Source texts of formatted documents
:::

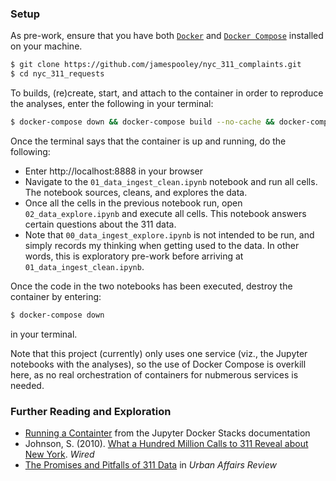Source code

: ### Setup

As pre-work, ensure that you have both [`Docker`](https://docs.docker.com/install/) and [`Docker Compose`](https://docs.docker.com/compose/install/) installed on your machine.

```bash
$ git clone https://github.com/jamespooley/nyc_311_complaints.git
$ cd nyc_311_requests
```

To builds, (re)create, start, and attach to the container in order to reproduce the analyses, enter the following in your terminal:

```bash
$ docker-compose down && docker-compose build --no-cache && docker-compose up --force-recreate
```

Once the terminal says that the container is up and running, do the following:

* Enter http://localhost:8888 in your browser
* Navigate to the `01_data_ingest_clean.ipynb` notebook and run all cells. The notebook sources, cleans, and explores the data.
* Once all the cells in the previous notebook run, open `02_data_explore.ipynb` and execute all cells. This notebook answers certain questions about the 311 data.
* Note that `00_data_ingest_explore.ipynb` is not intended to be run, and simply records my thinking when getting used to the data. In other words, this is exploratory pre-work before arriving at `01_data_ingest_clean.ipynb`.

Once the code in the two notebooks has been executed, destroy the container by entering:

```bash
$ docker-compose down
```

in your terminal.

Note that this project (currently) only uses one service (viz., the Jupyter notebooks with the analyses),
so the use of Docker Compose is overkill here, as no real orchestration of containers for 
nubmerous services is needed.


### Further Reading and Exploration

* [Running a Containter](https://jupyter-docker-stacks.readthedocs.io/en/latest/using/running.html) from the Jupyter Docker Stacks documentation
* Johnson, S. (2010). [What a Hundred Million Calls to 311 Reveal about New York](https://www.wired.com/2010/11/ff_311_new_york/). _Wired_
* [The Promises and Pitfalls of 311 Data](https://arwhite.mit.edu/promises-pitfalls-311-data) in _Urban Affairs Review_
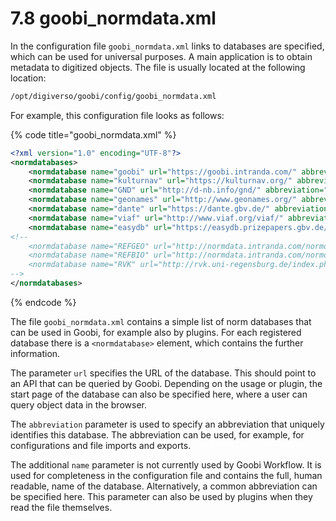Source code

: # 7.8 goobi\_normdata.xml

In the configuration file `goobi_normdata.xml` links to databases are specified, which can be used for universal purposes. A main application is to obtain metadata to digitized objects. The file is usually located at the following location:

```bash
/opt/digiverso/goobi/config/goobi_normdata.xml
```

For example, this configuration file looks as follows:

{% code title="goobi_normdata.xml" %}
```xml
<?xml version="1.0" encoding="UTF-8"?>
<normdatabases>
    <normdatabase name="goobi" url="https://goobi.intranda.com/" abbreviation="" />
    <normdatabase name="kulturnav" url="https://kulturnav.org/" abbreviation="kulturnav" />
    <normdatabase name="GND" url="http://d-nb.info/gnd/" abbreviation="gnd" />
    <normdatabase name="geonames" url="http://www.geonames.org/" abbreviation="geonames" />
    <normdatabase name="dante" url="https://dante.gbv.de/" abbreviation="dante" />
    <normdatabase name="viaf" url="http://www.viaf.org/viaf/" abbreviation="viaf" />
    <normdatabase name="easydb" url="https://easydb.prizepapers.gbv.de/" abbreviation="easydb" />
<!--
    <normdatabase name="REFGEO" url="http://normdata.intranda.com/normdata/refgeo/" abbreviation="intranda Geo Datenbank" />
    <normdatabase name="REFBIO" url="http://normdata.intranda.com/normdata/refbio/" abbreviation="intranda PND" />
    <normdatabase name="RVK" url="http://rvk.uni-regensburg.de/index.php?option=com_rvko&amp;view=show&amp;mode=searchNotation&amp;rvkoNotationKey=" abbreviation="rvk" />
-->
</normdatabases>
```
{% endcode %}

The file `goobi_normdata.xml` contains a simple list of norm databases that can be used in Goobi, for example also by plugins. For each registered database there is a `<normdatabase>` element, which contains the further information.

The parameter `url` specifies the URL of the database. This should point to an API that can be queried by Goobi. Depending on the usage or plugin, the start page of the database can also be specified here, where a user can query object data in the browser.

The `abbreviation` parameter is used to specify an abbreviation that uniquely identifies this database. The abbreviation can be used, for example, for configurations and file imports and exports.

The additional `name` parameter is not currently used by Goobi Workflow. It is used for completeness in the configuration file and contains the full, human readable, name of the database. Alternatively, a common abbreviation can be specified here. This parameter can also be used by plugins when they read the file themselves.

:::

**Work to complete**
Scan the entries above for the word "start". Report the lines that hold it.

**Solved problem**
To builds, (re)create, start, and attach to the container in order to reproduce the analyses, enter the following in your terminal:
The parameter `url` specifies the URL of the database. This should point to an API that can be queried by Goobi. Depending on the usage or plugin, the start page of the database can also be specified here, where a user can query object data in the browser.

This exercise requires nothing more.